It’s funny how I fell asleep to the thought of you before you gave me permission.

I clung to the happy memories I tacked to the corkboard in my head.

You and I walking through the demented places we frequented.

Smiles over shared meals with shared friends.

Funny conversations when no one else could hear us.

With those I could turn any dark and stormy day

Into a night curled up with you next to me.

A night with your legs intertwined under my blankets

And your voice reading aloud rather than just mine.

You never realized what all those late night text conversations

Were being turned into in my head.

You never realized what you meant to me.

You never realized what those walks and meals and funny conversations could be turned into.

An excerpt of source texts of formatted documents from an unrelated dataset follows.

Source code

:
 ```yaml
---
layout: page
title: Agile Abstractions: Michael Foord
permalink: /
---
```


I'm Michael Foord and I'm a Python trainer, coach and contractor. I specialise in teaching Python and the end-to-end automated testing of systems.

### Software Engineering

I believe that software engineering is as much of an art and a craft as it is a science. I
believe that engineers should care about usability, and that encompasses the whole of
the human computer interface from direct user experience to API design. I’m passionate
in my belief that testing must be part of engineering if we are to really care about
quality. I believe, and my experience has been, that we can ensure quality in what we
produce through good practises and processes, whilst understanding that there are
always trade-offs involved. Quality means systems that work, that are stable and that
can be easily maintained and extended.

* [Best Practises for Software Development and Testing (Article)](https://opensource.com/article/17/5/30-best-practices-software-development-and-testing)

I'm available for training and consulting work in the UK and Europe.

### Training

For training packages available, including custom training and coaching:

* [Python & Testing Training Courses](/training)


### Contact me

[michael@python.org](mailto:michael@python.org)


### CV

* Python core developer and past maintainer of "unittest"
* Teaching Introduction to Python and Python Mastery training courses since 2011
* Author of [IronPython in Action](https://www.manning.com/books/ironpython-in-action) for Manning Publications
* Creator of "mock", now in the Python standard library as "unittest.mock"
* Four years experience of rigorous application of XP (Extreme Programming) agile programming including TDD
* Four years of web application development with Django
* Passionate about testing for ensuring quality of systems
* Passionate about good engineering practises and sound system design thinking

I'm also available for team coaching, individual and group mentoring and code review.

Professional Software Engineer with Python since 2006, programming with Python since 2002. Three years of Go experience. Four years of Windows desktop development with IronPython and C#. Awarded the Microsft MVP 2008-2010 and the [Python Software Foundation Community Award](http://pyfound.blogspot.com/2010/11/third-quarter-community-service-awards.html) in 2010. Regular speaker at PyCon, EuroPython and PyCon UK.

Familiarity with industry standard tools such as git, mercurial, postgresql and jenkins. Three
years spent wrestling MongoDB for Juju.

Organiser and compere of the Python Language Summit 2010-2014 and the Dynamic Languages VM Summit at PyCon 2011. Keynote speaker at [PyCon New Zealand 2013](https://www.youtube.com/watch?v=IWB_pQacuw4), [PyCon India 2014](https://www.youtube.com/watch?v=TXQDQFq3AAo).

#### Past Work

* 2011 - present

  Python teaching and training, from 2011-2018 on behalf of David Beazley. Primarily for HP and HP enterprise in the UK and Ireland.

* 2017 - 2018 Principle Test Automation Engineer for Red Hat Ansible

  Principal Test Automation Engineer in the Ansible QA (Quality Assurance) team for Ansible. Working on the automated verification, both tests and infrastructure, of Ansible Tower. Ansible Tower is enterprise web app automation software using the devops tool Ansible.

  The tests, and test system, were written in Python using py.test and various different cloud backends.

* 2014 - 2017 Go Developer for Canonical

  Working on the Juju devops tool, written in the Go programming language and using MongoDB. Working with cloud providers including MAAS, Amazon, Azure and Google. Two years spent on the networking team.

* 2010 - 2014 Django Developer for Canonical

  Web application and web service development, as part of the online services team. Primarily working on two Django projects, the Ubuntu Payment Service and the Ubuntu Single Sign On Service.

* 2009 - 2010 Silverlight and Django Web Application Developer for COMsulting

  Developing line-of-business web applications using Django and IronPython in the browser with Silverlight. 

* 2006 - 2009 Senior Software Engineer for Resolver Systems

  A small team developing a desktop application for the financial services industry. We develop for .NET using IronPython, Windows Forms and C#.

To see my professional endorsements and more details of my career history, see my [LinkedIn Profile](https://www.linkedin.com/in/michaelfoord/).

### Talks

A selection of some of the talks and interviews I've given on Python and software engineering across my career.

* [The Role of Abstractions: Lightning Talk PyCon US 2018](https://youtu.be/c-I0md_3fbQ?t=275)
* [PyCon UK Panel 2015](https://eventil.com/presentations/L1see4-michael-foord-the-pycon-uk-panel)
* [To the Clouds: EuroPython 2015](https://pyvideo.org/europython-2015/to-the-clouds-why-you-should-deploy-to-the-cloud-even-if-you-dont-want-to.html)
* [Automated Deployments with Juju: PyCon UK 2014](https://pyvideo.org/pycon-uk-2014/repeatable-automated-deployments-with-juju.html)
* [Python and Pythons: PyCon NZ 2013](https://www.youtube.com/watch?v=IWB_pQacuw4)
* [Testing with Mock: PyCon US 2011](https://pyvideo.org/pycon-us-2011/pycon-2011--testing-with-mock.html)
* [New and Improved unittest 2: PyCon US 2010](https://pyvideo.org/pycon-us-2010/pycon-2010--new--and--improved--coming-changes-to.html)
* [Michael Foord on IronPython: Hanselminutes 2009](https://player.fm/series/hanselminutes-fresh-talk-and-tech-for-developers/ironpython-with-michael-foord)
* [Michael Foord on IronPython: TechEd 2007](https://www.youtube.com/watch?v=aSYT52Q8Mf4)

You didn’t see the fine silk they were made of

Or the beautiful tapestry they were begging to be weaved into.

So I still think of your head on the pillow beside mine.

I still wish for your hand to hold while I drift off to sleep.

I still imagine you here to protect me when I cower in the dark.

But now I know I don’t have permission.

Now I know I’m standing up against the armies of your heart and mind.

You made your choice and you made it clear.

But that doesn’t mean I’ll back down.

It doesn’t mean I’m defeated.

No, it just means I face you.

The combined cavalry and artillery of both brain and heart against all of me.

Against the full force of my whole body.

I’ve got a veteran general heart

Been through too many battles to count.

It’s got scars on it to mark each battlefield its faced with its soldiers

And where it’s never won but where it’s led my fights.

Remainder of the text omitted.